A lot of changes take place in the course of our life. Some are subtle and we hardly are aware that one moment is different from the one before it. Others come to us like earthquakes shaking us and throwing us on the ground in some new form. Retirement has proven to be a little bit of both. There are moments when suddenly there is an awareness of gentle wind, but there is no awareness of how long it has been blowing. On other days it seems like a different person is walking in shoes that no longer fit.
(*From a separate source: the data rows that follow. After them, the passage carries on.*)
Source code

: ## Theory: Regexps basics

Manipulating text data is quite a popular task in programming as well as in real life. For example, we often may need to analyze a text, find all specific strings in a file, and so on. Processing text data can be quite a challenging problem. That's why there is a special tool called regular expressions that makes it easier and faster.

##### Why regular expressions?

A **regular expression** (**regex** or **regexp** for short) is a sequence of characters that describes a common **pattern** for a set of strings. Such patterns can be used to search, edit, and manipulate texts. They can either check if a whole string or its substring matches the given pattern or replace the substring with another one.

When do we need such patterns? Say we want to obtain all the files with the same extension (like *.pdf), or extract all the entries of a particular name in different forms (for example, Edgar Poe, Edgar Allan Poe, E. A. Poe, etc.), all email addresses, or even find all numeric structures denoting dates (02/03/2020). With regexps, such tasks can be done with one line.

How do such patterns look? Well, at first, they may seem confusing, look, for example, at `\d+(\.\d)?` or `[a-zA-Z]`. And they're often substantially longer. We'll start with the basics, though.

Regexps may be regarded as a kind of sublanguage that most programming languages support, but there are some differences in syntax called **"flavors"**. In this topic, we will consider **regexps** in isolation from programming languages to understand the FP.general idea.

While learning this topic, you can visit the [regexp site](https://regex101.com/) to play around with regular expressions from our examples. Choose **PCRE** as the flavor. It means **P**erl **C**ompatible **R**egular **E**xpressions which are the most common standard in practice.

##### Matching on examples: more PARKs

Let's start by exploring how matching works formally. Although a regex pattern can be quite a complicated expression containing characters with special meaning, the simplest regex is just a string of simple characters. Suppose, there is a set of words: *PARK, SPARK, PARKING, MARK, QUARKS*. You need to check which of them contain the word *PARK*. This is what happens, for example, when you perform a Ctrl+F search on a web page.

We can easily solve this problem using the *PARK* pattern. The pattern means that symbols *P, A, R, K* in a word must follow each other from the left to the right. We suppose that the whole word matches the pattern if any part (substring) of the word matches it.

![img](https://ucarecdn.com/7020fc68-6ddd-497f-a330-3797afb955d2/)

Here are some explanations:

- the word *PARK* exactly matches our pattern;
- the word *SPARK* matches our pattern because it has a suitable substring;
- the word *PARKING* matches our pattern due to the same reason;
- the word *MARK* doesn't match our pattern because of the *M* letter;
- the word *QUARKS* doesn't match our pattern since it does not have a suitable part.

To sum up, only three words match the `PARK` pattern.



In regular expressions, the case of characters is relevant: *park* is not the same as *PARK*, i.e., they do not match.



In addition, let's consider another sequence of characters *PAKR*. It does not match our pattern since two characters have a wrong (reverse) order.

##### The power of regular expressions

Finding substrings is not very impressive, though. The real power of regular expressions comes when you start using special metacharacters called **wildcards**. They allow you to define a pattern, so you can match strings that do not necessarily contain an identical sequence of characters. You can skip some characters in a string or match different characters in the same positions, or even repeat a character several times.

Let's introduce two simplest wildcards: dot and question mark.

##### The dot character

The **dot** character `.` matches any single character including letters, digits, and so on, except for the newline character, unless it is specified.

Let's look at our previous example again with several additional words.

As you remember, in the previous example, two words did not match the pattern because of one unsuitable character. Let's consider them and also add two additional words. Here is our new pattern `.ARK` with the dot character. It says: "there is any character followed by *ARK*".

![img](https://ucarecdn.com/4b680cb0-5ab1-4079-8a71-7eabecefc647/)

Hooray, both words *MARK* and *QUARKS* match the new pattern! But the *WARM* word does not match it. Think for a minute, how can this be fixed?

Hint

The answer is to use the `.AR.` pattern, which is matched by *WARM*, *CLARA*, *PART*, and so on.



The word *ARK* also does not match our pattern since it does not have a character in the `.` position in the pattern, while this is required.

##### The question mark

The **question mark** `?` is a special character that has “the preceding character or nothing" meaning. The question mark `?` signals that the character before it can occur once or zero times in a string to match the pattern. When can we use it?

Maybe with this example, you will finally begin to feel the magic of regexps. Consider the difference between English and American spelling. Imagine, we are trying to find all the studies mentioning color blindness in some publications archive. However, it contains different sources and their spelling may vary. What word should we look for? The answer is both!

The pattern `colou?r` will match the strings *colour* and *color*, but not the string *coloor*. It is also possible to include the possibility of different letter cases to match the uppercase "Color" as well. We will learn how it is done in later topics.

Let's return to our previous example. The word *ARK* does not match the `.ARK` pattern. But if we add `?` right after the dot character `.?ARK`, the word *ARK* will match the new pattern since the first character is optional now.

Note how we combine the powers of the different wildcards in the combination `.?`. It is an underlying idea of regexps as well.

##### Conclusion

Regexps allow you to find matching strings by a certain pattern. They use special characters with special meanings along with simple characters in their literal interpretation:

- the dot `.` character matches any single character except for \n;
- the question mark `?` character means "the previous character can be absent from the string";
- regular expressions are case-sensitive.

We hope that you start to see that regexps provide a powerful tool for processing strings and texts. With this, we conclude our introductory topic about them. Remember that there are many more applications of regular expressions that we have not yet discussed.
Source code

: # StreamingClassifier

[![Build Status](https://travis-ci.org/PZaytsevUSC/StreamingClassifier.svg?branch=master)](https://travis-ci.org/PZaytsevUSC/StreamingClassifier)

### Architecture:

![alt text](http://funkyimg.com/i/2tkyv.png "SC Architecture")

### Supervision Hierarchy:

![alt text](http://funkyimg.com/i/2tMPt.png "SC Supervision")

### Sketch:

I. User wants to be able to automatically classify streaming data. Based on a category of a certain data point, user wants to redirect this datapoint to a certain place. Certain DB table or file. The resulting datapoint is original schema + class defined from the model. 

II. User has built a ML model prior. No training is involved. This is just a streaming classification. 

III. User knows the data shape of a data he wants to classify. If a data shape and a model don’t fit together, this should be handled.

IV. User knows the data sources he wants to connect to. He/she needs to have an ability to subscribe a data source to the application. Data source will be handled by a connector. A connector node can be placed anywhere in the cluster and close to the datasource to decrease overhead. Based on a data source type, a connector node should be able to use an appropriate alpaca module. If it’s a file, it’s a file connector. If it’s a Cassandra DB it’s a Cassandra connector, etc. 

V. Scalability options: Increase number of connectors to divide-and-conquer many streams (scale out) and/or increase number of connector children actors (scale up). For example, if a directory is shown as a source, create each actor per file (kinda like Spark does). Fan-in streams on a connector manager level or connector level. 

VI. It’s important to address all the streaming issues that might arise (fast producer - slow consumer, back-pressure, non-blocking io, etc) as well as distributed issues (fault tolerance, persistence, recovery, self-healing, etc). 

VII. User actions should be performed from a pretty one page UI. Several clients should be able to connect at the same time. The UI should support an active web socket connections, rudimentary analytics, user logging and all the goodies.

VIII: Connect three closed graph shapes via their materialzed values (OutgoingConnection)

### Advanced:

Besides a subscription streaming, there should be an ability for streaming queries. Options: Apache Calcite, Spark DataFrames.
All along the way we are told change is certain, but most of us hang onto the idea that life will always be the same, that nothing will change what we believe deeply about our faith, and that we will be who we have always been. Sometimes I find myself wondering who I am. In days past the question was easily defined as I was constantly being called "preacher," or "Rev Bill," or something of that nature. Nowadays it no longer fits. I define myself as farmer since some of that is done around here, but when I see a neighbor pull up in the field next door to combine a hundred acres of cotton, the name simply does not wear very well.
Who am I? It is the question of our beginning. Maybe it also the question of our ending. Maybe the answer is not found in what we do, but who we are, not what titles we wear, but who we become. Becoming is not an easy thing as it is something which stretches always out there ahead of us. It may even be true that in the end we finally become the one we were created to be which is one content to be in the hands of the One who first pushed us forward and toward our Home.